Dictionaries and Encyclopedias. Dynes, Homosexuality: A Research Guide, pp. 209–14. Eliade, Encyclopedia of Religion: see "Initiation". Kindlers neues Literatur Lexikon vol. 20: "Traditionelle Literatur Melanesiens". Gay Histories and Cultures: see "Melanesia". Bibliographies. Simes, Bibliography of Homosexuality, 234–37. Other references. Karsch-Haack, Das gleichgeschlechtliche Leben der Naturvölker, 91–115.
Pashto
Pashto is spoken in Afghanistan, northern India and northern Pakistan. It is the language of Afghanistan and is an *Iranian language which is in the *Indo-Iranian family. The earliest literary records date from the seventh century but the earliest gay poem so far known dates only from 1885.

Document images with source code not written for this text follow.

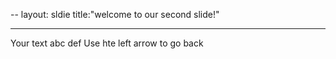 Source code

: --
layout: sldie
title:"welcome to our second slide!"

---
Your text
abc
def
Use hte left arrow to go back
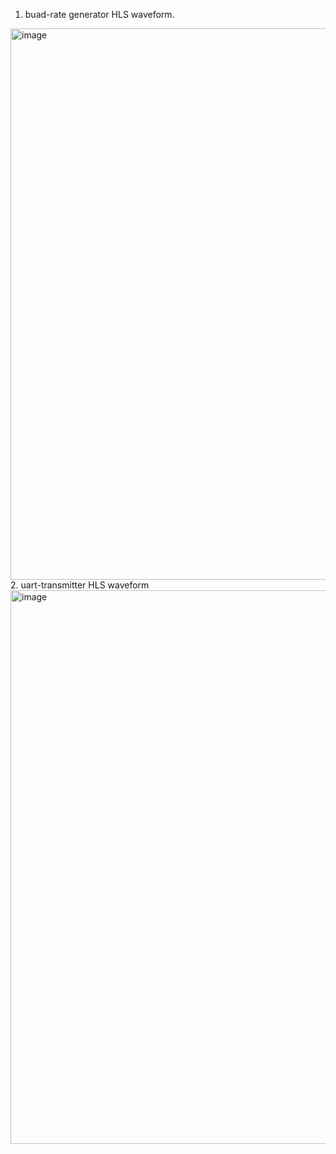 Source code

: 1. buad-rate generator HLS waveform.
<img width="882" alt="image" src="https://github.com/user-attachments/assets/f2fed964-5aff-46f9-b126-fb2a88cf65da" />
2. uart-transmitter HLS waveform
<img width="886" alt="image" src="https://github.com/user-attachments/assets/67cd9af0-2e68-40fd-b1e9-85371b7fc0d7" />
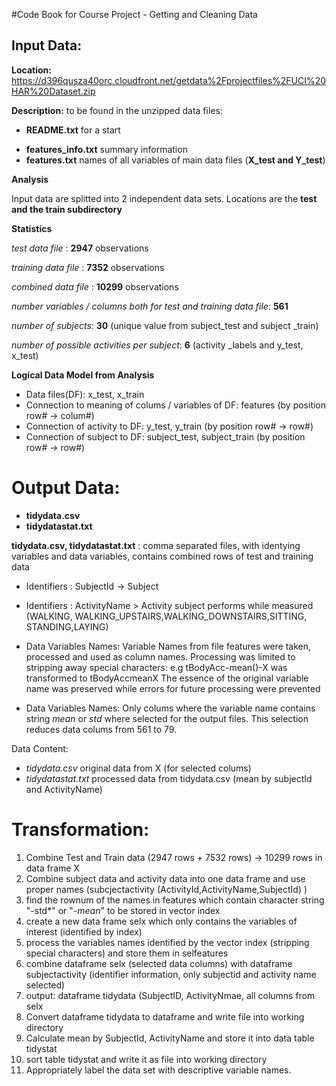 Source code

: #Code Book for Course Project - Getting and Cleaning Data 


## Input Data: ##
**Location:** 
https://d396qusza40orc.cloudfront.net/getdata%2Fprojectfiles%2FUCI%20HAR%20Dataset.zip

**Description:** to be found in the unzipped data files:

- **README.txt**  for a start
* **features_info.txt**  summary information
* **features.txt** names of all variables of main data files (**X_test and Y_test**)

**Analysis**

Input data are splitted into 2 independent data sets. Locations are the **test and the train subdirectory**

**Statistics**

*test data file*    : **2947**  observations 

*training data file* : **7352** observations

*combined data file* : **10299** observations

*number variables / columns both for test and training data file*: **561**

*number of subjects:* **30** (unique value from subject_test and subject _train)

*number of possible activities per subject*: **6** (activity _labels and y_test, x_test)

**Logical Data Model from Analysis**

- Data files(DF): x_test, x_train
- Connection to meaning of colums / variables of DF: features (by position row# -> colum#)
- Connection of activity to DF: y_test, y_train (by position row# -> row#)
- Connection of subject to DF: subject_test, subject_train (by position row# -> row#)

# Output Data: #
- **tidydata.csv**
- **tidydatastat.txt**


**tidydata.csv, tidydatastat.txt** : comma separated files, with identying variables and data variables, contains combined rows of test and training data 


- Identifiers  : SubjectId -> Subject

- Identifiers  : ActivityName > Activity subject performs while measured (WALKING, WALKING_UPSTAIRS,WALKING_DOWNSTAIRS,SITTING, STANDING,LAYING)

- Data Variables Names: 
Variable Names from file features were taken, processed and used as column names.
Processing was limited to stripping away special characters:
e.g tBodyAcc-mean()-X was transformed to tBodyAccmeanX
The essence of the original variable name was preserved while errors for future processing were prevented


- Data Variables Names: Only colums where the variable name contains string *mean* or *std* where selected for the output files. This selection reduces data colums from 561 to 79.

Data Content:

- *tidydata.csv* original data from X (for selected colums)
- *tidydatastat.txt* processed data from tidydata.csv (mean by subjectId and ActivityName)

# Transformation: #

1. Combine Test and Train data (2947 rows + 7532 rows) -> 10299 rows in data frame X
1. Combine subject data and activity data into one data frame and use proper names
 (subcjectactivity (ActivityId,ActivityName,SubjectId) )
1. find the rownum of the names in features which contain character string "-std*" or "*-mean*" to be stored in vector index
1. create a new data frame selx which only contains the variables of interest (identified by index)
1. process the variables names identified by the vector index (stripping special characters) and store them in selfeatures
1. combine dataframe selx (selected data columns) with dataframe subjectactivity (identifier information, only subjectid and activity name selected)
1. output:  dataframe tidydata (SubjectID, ActivityNmae, all columns from selx
1. Convert dataframe tidydata  to dataframe and write file into working directory
1. Calculate mean by SubjectId, ActivityName and store it into data table tidystat
1. sort table tidystat and write it as file into working directory
1. Appropriately label the data set with descriptive variable names. 
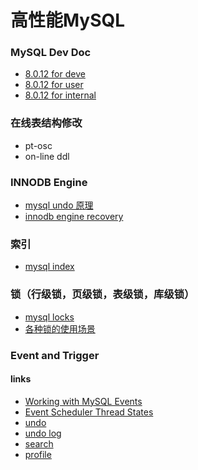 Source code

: # 高性能MySQL
### MySQL Dev Doc
- [8.0.12 for deve](https://dev.mysql.com/doc/dev/mysql-server/latest/)
- [8.0.12 for user](https://dev.mysql.com/doc/refman/8.0/en/)
- [8.0.12 for internal](https://dev.mysql.com/doc/internals/en/)

### 在线表结构修改
- pt-osc
- on-line ddl

### INNODB Engine
- [mysql undo 原理](https://github.com/meacial/mysql-tech/blob/master/docs/mysql%20undo%E5%8E%9F%E7%90%86)
- [innodb engine recovery](https://github.com/meacial/mysql-tech/blob/master/docs/innodb%20recovery)


### 索引
- [mysql index](https://github.com/meacial/mysql-tech/blob/master/docs/indexes)

### 锁（行级锁，页级锁，表级锁，库级锁）
- [mysql locks](https://github.com/meacial/mysql-tech/blob/master/docs/locks)
- [各种锁的使用场景](https://github.com/meacial/mysql-tech/blob/master/docs/Mysql%E5%85%B1%E4%BA%AB%E9%94%81%E3%80%81%E6%8E%92%E4%BB%96%E9%94%81%E3%80%81%E6%82%B2%E8%A7%82%E9%94%81%E3%80%81%E4%B9%90%E8%A7%82%E9%94%81%E5%8F%8A%E5%85%B6%E4%BD%BF%E7%94%A8%E5%9C%BA%E6%99%AF)


### Event and Trigger
#### links
- [Working with MySQL Events](https://www.sitepoint.com/working-with-mysql-events/)
- [Event Scheduler Thread States](https://dev.mysql.com/doc/refman/5.7/en/event-scheduler-thread-states.html)
- [undo](https://dev.mysql.com/doc/dev/mysql-server/latest/structtrx__undo__t.html)
- [undo log](https://dev.mysql.com/doc/refman/8.0/en/innodb-undo-logs.html)
- [search](https://www.oracle.com/search/results?Ntt=profile&Dy=1&Nty=1&cat=mysql&Ntk=SI-ALL5)
- [profile]()
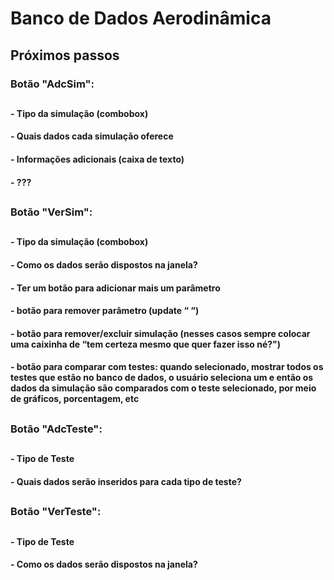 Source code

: # Banco de Dados Aerodinâmica

## Próximos passos
### Botão "AdcSim":
##
#### - Tipo da simulação (combobox)
#### - Quais dados cada simulação oferece
#### - Informações adicionais (caixa de texto)
#### - ???
##
### Botão "VerSim":
##
#### - Tipo da simulação (combobox)
#### - Como os dados serão dispostos na janela?
#### - Ter um botão para adicionar mais um parâmetro
#### - botão para remover parâmetro (update “ “)
#### - botão para remover/excluir simulação (nesses casos sempre colocar uma caixinha de “tem certeza mesmo que quer fazer isso né?")
#### - botão para comparar com testes: quando selecionado, mostrar todos os testes que estão no banco de dados, o usuário seleciona um e então os dados da simulação são comparados com o teste selecionado, por meio de gráficos, porcentagem, etc

##
### Botão "AdcTeste":
##
#### - Tipo de Teste
#### - Quais dados serão inseridos para cada tipo de teste?
##
### Botão "VerTeste":
##
#### - Tipo de Teste
#### - Como os dados serão dispostos na janela?

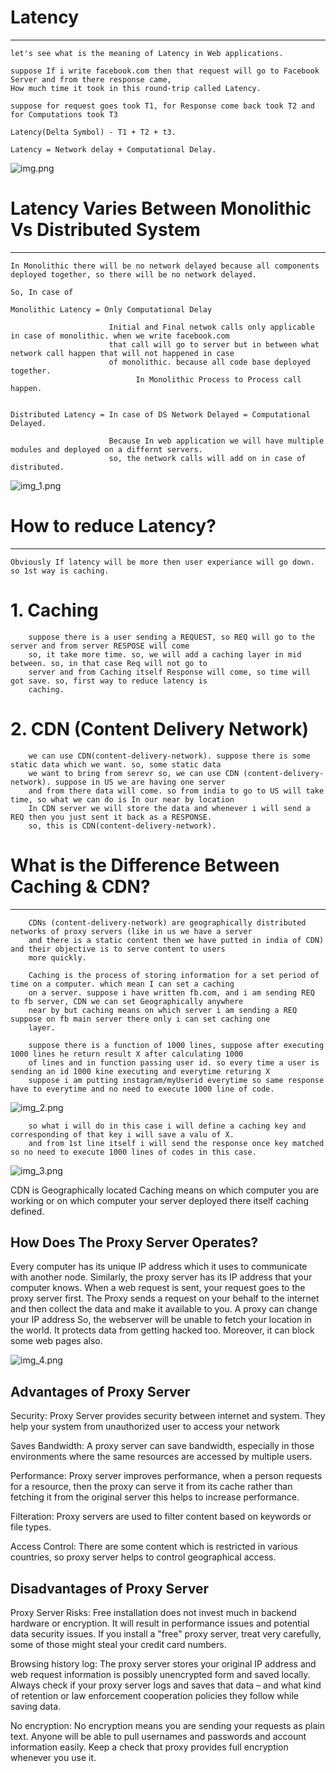 
# Latency
-----------
    let's see what is the meaning of Latency in Web applications. 

    suppose If i write facebook.com then that request will go to Facebook Server and from there response came,
    How much time it took in this round-trip called Latency.

    suppose for request goes took T1, for Response come back took T2 and for Computations took T3 

    Latency(Delta Symbol) - T1 + T2 + t3.

    Latency = Network delay + Computational Delay.

   ![img.png](img.png)

    
# Latency Varies Between Monolithic Vs Distributed System
----------------------------------------------------------

    In Monolithic there will be no network delayed because all components deployed together, so there will be no network delayed.

    So, In case of
    
    Monolithic Latency = Only Computational Delay

                          Initial and Final netwok calls only applicable in case of monolithic. when we write facebook.com
                          that call will go to server but in between what network call happen that will not happened in case
                          of monolithic. because all code base deployed together.
                                In Monolithic Process to Process call happen. 
                          

    Distributed Latency = In case of DS Network Delayed = Computational Delayed.
                          
                          Because In web application we will have multiple modules and deployed on a differnt servers. 
                          so, the network calls will add on in case of distributed. 

    

   ![img_1.png](img_1.png)
   


# How to reduce Latency?
--------------------------

    Obviously If latency will be more then user experiance will go down. so 1st way is caching.

   # 1. Caching 

        suppose there is a user sending a REQUEST, so REQ will go to the server and from server RESPOSE will come
        so, it take more time. so, we will add a caching layer in mid between. so, in that case Req will not go to
        server and from Caching itself Response will come, so time will got save. so, first way to reduce latency is 
        caching.

   # 2. CDN (Content Delivery Network)
        
        we can use CDN(content-delivery-network). suppose there is some static data which we want. so, some static data
        we want to bring from serevr so, we can use CDN (content-delivery-network). suppose in US we are having one server
        and from there data will come. so from india to go to US will take time, so what we can do is In our near by location
        In CDN server we will store the data and whenever i will send a REQ then you just sent it back as a RESPONSE.
        so, this is CDN(content-delivery-network).



# What is the Difference Between Caching & CDN?
-----------------------------------------------

        CDNs (content-delivery-network) are geographically distributed networks of proxy servers (like in us we have a server 
        and there is a static content then we have putted in india of CDN) and their objective is to serve content to users
        more quickly. 

        Caching is the process of storing information for a set period of time on a computer. which mean I can set a caching 
        on a server. suppose i have written fb.com, and i am sending REQ to fb server, CDN we can set Geographically anywhere
        near by but caching means on which server i am sending a REQ suppose on fb main server there only i can set caching one
        layer.

        suppose there is a function of 1000 lines, suppose after executing 1000 lines he return result X after calculating 1000
        of lines and in function passing user id. so every time a user is sending an id 1000 kine executing and everytime returing X
        suppose i am putting instagram/myUserid everytime so same response have to everytime and no need to execute 1000 line of code.
        
   ![img_2.png](img_2.png)
    
        so what i will do in this case i will define a caching key and corresponding of that key i will save a valu of X.
        and from 1st line itself i will send the response once key matched so no need to execute 1000 lines of codes in this case.
   ![img_3.png](img_3.png)
        

 CDN is Geographically located Caching means on which computer you are working or on which computer your server deployed 
 there itself caching defined. 




How Does The Proxy Server Operates?
------------------------------------

Every computer has its unique IP address which it uses to communicate with another node. Similarly, the proxy server has its 
IP address that your computer knows. When a web request is sent, your request goes to the proxy server first. The Proxy sends 
a request on your behalf to the internet and then collect the data and make it available to you. A proxy can change your IP
address So, the webserver will be unable to fetch your location in the world. It protects data from getting hacked too. 
Moreover, it can block some web pages also.

![img_4.png](img_4.png)

Advantages of Proxy Server
---------------------------

Security: Proxy Server provides security between internet and system. They help your system from unauthorized user to access your network

Saves Bandwidth: A proxy server can save bandwidth, especially in those environments where the same resources are accessed by multiple users.

Performance: Proxy server improves performance, when a person requests for a resource, then the proxy can serve it from its cache rather than fetching it from the original server this helps to increase performance.

Filteration: Proxy servers are used to filter content based on keywords or file types.

Access Control: There are some content which is restricted in various countries, so proxy server helps to control geographical access.


Disadvantages of Proxy Server
-----------------------------------
Proxy Server Risks: Free installation does not invest much in backend hardware or encryption. It will result in performance 
issues and potential data security issues. If you install a "free" proxy server, treat very carefully, some of those might 
steal your credit card numbers.

Browsing history log: The proxy server stores your original IP address and web request information is possibly unencrypted 
form and saved locally. Always check if your proxy server logs and saves that data – and what kind of retention or law 
enforcement cooperation policies they follow while saving data.

No encryption: No encryption means you are sending your requests as plain text. Anyone will be able to pull usernames 
and passwords and account information easily. Keep a check that proxy provides full encryption whenever you use it.
         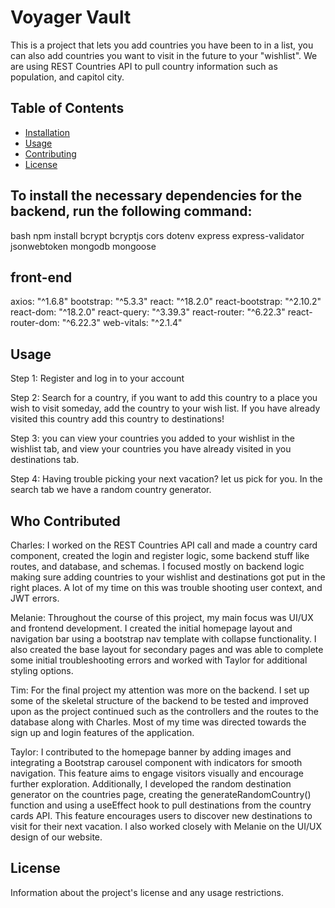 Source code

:# Voyager Vault

This is a project that lets you add countries you have been to in a list, you can also add countries you want to visit in the future to your "wishlist". We are using REST Countries API to pull country information such as population, and capitol city.

## Table of Contents

- [Installation](#installation)
- [Usage](#usage)
- [Contributing](#contributing)
- [License](#license)

## To install the necessary dependencies for the backend, run the following command:

bash npm install bcrypt bcryptjs cors dotenv express express-validator jsonwebtoken mongodb mongoose

## front-end

axios: "^1.6.8" bootstrap: "^5.3.3" react: "^18.2.0" react-bootstrap: "^2.10.2" react-dom: "^18.2.0" react-query: "^3.39.3" react-router: "^6.22.3" react-router-dom: "^6.22.3" web-vitals: "^2.1.4"

## Usage

Step 1: Register and log in to your account

Step 2: Search for a country, if you want to add this country to a place you wish to visit someday, add the country to your wish list. If you have already visited this country add this country to destinations!

Step 3: you can view your countries you added to your wishlist in the wishlist tab, and view your countries you have already visited in you destinations tab.

Step 4: Having trouble picking your next vacation? let us pick for you. In the search tab we have a random country generator.

## Who Contributed

Charles: I worked on the REST Countries API call and made a country card component, created the login and register logic, some backend stuff like routes, and database, and schemas. I focused mostly on backend logic making sure adding countries to your wishlist and destinations got put in the right places. A lot of my time on this was trouble shooting user context, and JWT errors.

Melanie: Throughout the course of this project, my main focus was UI/UX and frontend development. I created the initial homepage layout and navigation bar using a bootstrap nav template with collapse functionality. I also created the base layout for secondary pages and was able to complete some initial troubleshooting errors and worked with Taylor for additional styling options.

Tim: For the final project my attention was more on the backend. I set up some of the skeletal structure of the backend to be tested and improved upon as the project continued such as the controllers and the routes to the database along with Charles. Most of my time was directed towards the sign up and login features of the application.

Taylor: I contributed to the homepage banner by adding images and integrating a Bootstrap carousel component with indicators for smooth navigation. This feature aims to engage visitors visually and encourage further exploration. Additionally, I developed the random destination generator on the countries page, creating the generateRandomCountry() function and using a useEffect hook to pull destinations from the country cards API. This feature encourages users to discover new destinations to visit for their next vacation. I also worked closely with Melanie on the UI/UX design of our website.

## License

Information about the project's license and any usage restrictions.
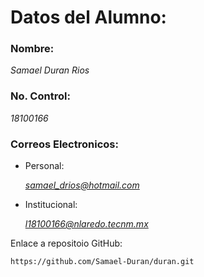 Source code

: 
# Datos del Alumno:

###  Nombre: 

*Samael Duran Rios*

###   No. Control: 

*18100166*

###  Correos Electronicos: 

* Personal:

    *samael_drios@hotmail.com*
    
* Institucional:

    *l18100166@nlaredo.tecnm.mx*

Enlace a repositoio GitHub:

    https://github.com/Samael-Duran/duran.git
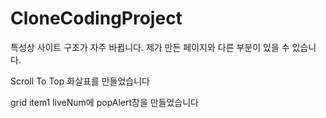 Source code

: # CloneCodingProject
특성상 사이트 구조가 자주 바뀝니다. 제가 만든 페이지와 다른 부분이 있을 수 있습니다.

Scroll To Top 화살표를 만들었습니다

grid item1 liveNum에 popAlert창을 만들었습니다

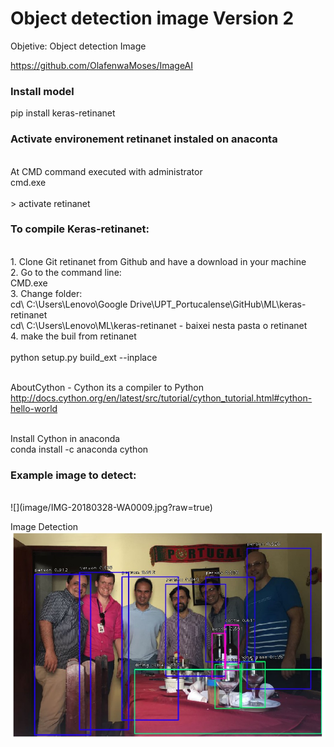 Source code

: # Object detection image Version 2

Objetive: Object detection Image 

https://github.com/OlafenwaMoses/ImageAI

### Install model
pip install keras-retinanet

### Activate environement retinanet instaled on anaconta
<br/>At CMD command executed with administrator
<br/>cmd.exe  
<br/>> activate retinanet

### To compile Keras-retinanet:
<br/>1. Clone Git retinanet from Github and have a download in your machine
<br/>2. Go to the command line: 
<br/>	CMD.exe
<br/>3. Change folder:
<br/>	cd\ C:\Users\Lenovo\Google Drive\UPT_Portucalense\GitHub\ML\keras-retinanet
<br/>	cd\ C:\Users\Lenovo\ML\keras-retinanet  - baixei nesta pasta o retinanet
<br/>4. make the buil from retinanet	
<br/>	python setup.py build_ext --inplace

<br/>AboutCython - Cython its a compiler to Python
<br/>http://docs.cython.org/en/latest/src/tutorial/cython_tutorial.html#cython-hello-world

<br/>Install Cython in anaconda
<br/>conda install -c anaconda cython

### Example image to detect:
<br/>
![](image/IMG-20180328-WA0009.jpg?raw=true)
<br/>

Image Detection
<br/>
![](image/IMG-20180328-WA0009_detection.jpg?raw=true)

Persian (also called Farsi or Farsi-Kabulli) is read and spoken by the educated classes in Afghanistan and Persian influence is very strong. *Sa`di has been translated and *rubai written. The *Whirling Dervish *Sufi order exists.
Pashto has strong oral traditions—see *Songs—Pashto, *Afghani love song, *Oral poem—Pashto (ca. 1885), the earliest relevant work. *Alessandro Bausani has written a study of the literature (in Italian). Work on the literary history has been done in Russia (see Rypka, History of Iranian Literature, p. 808—bibliography).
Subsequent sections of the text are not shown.